One of the characteristics of the Jewish people is the desire to share intellect. I learned this from one of my Torah classes and I know it is true from so many experiences I have had in Israel. A stranger passing me on the street might tell me that my shoe is untied, my baby is too cold, the street is blocked up ahead, and all sorts of other information.
According to my teacher this desire to spread information is what characterized the chesed, the kindness, of Avraham Avinu, our forefather. He came to the realization that there was one G-d who created the world and stayed involved with it. In his enthusiasm Avraham was compelled to share his knowledge with others. Only after he began his outreach program did HaShem appear to him in Haran.
Many of us share Avraham’s enthusiasm, especially those of us who are newly religious. One of my newer neighbors in Shilo epitomizes this better than almost anyone I know.
Eliyokim grew up in Jewish home where he knew he was Jewish but not too much more. As a child his mother did light Shabbat candles, but that phased out after his grandmother died. When he was only five-years-old his aunt was on a plane that was hijacked. The experience caused her to become observant and it greatly influenced Eliyokim. Every report he had to do throughout his school experience was based on that hijacking. More important, it gave him the message that he was Jewish, he was different, and he was special.
However, he did not do much of anything with that feeling besides joining a Jewish fraternity, occasionally going to Reform services, and once in a while reading the Torah. What he did do was go from smoking marijuana to snorting and selling cocaine. By the time he finished school and began working in his family business Eliyokim was adept at leading a double life. At one point he did try rehabilitation but it did not work.
Then on January 4th, 2008, ironically a Friday evening, when Eliyokim was twenty-seven years old everything changed. He went to buy drugs after work and was driving around while high. He took a wrong turn and ended up going the opposite direction on the highway.

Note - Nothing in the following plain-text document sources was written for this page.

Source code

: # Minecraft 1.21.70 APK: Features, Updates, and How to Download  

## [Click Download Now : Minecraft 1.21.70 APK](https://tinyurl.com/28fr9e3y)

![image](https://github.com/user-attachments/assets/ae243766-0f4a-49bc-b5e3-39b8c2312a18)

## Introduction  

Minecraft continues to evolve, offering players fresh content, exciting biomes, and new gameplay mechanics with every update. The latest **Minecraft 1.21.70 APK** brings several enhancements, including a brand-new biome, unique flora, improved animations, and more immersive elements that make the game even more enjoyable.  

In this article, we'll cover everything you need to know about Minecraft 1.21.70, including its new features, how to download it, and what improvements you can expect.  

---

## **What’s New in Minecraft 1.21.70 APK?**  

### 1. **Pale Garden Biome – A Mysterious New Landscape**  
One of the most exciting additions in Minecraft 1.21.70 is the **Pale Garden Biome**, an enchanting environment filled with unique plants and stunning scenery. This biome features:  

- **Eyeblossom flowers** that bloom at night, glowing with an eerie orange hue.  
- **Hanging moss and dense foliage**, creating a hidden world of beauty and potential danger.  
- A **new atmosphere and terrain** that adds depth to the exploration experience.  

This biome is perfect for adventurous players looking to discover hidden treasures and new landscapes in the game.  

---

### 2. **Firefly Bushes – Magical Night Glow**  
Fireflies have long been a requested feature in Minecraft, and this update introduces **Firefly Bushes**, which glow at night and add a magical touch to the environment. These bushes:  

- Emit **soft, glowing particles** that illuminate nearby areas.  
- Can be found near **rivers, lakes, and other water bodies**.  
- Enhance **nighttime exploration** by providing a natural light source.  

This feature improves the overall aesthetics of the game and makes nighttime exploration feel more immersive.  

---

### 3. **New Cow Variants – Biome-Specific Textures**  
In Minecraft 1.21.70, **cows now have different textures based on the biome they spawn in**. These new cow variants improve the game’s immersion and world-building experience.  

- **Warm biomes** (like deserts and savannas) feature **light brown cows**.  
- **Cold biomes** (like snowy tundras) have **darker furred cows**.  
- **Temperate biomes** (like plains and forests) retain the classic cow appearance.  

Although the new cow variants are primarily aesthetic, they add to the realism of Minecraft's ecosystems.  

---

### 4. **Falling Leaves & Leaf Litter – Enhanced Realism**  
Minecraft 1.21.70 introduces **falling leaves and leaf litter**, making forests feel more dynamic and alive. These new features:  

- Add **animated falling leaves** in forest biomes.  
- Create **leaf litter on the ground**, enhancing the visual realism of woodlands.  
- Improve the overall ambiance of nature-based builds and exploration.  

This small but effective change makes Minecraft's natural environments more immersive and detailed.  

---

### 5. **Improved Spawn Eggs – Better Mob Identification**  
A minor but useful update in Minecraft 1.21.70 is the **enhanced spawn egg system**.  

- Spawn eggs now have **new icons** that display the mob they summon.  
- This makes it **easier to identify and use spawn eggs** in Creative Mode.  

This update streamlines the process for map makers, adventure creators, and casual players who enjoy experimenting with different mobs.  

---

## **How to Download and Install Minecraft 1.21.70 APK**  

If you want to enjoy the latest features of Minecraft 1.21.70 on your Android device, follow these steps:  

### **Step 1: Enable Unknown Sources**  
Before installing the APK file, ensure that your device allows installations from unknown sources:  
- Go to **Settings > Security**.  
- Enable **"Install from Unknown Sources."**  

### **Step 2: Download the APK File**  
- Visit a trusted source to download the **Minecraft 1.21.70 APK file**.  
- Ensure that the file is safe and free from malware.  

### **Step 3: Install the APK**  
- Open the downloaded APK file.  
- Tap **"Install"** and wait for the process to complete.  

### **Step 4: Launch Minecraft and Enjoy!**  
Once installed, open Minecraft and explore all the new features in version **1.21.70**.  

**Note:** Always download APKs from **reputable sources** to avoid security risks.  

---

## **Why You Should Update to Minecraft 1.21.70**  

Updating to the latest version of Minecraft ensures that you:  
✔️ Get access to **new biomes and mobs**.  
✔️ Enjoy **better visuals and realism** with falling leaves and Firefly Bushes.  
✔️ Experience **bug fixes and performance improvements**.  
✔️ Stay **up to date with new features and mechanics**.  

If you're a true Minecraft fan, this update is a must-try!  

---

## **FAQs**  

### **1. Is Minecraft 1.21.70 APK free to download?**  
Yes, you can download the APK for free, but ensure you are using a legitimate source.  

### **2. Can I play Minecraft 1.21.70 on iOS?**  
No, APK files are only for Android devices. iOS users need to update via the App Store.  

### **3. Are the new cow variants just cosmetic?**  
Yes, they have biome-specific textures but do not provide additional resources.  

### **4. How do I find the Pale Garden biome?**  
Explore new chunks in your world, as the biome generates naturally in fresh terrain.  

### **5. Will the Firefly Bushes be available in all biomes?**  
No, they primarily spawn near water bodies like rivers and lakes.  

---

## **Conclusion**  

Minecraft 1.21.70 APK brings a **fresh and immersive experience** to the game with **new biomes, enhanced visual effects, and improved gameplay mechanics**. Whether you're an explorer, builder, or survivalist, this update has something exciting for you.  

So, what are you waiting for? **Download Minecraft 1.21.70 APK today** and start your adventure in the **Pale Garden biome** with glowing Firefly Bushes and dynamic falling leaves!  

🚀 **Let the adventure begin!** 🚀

When Eliyokim first saw a car coming at him in his lane he thought the guy was an idiot. After dodging three more cars it began to dawn on him that he was the idiot. A police car spotted him and flashed his lights. Eliyokim did not stop. He was afraid to since his license had been revoked several months earlier due an unpaid speeding ticket in Alabama. A forty-five minute car chase ensued with what seemed like twenty-five cruisers chasing after Eliyokim. It was like something out of the big screen; sirens, road spikes, weaving in and out of traffic. Fortunately for Eliyokim the policemen were concerned about innocent bystanders and there were no bullets. He was numb as he drove, looking at himself as if he were in a movie. Eventually fatigue took over and Eliyokim slowed down. A police car knocked him off the road and a number of policemen wrestled him to the ground, handcuffed him, and took him to jail. Again Eliyokim was fortunate that no guns had been used in the arrest.
Once in jail Eliyokim had to look at his life. He tried to call his parents but there was no answer. Had they finally given up on him? Bail was set at $36,000 and Eliyokim had no money like that. He remembered hearing that hell is internal regret. He knew something would have to change and he began thinking about his observant grandfather. How disappointed he would be in his grandson. At that point Eliyokim made a commitment to himself. If or when he got out of jail he would call Rabbi Friedman, the rabbi his observant aunt had asked him to contact.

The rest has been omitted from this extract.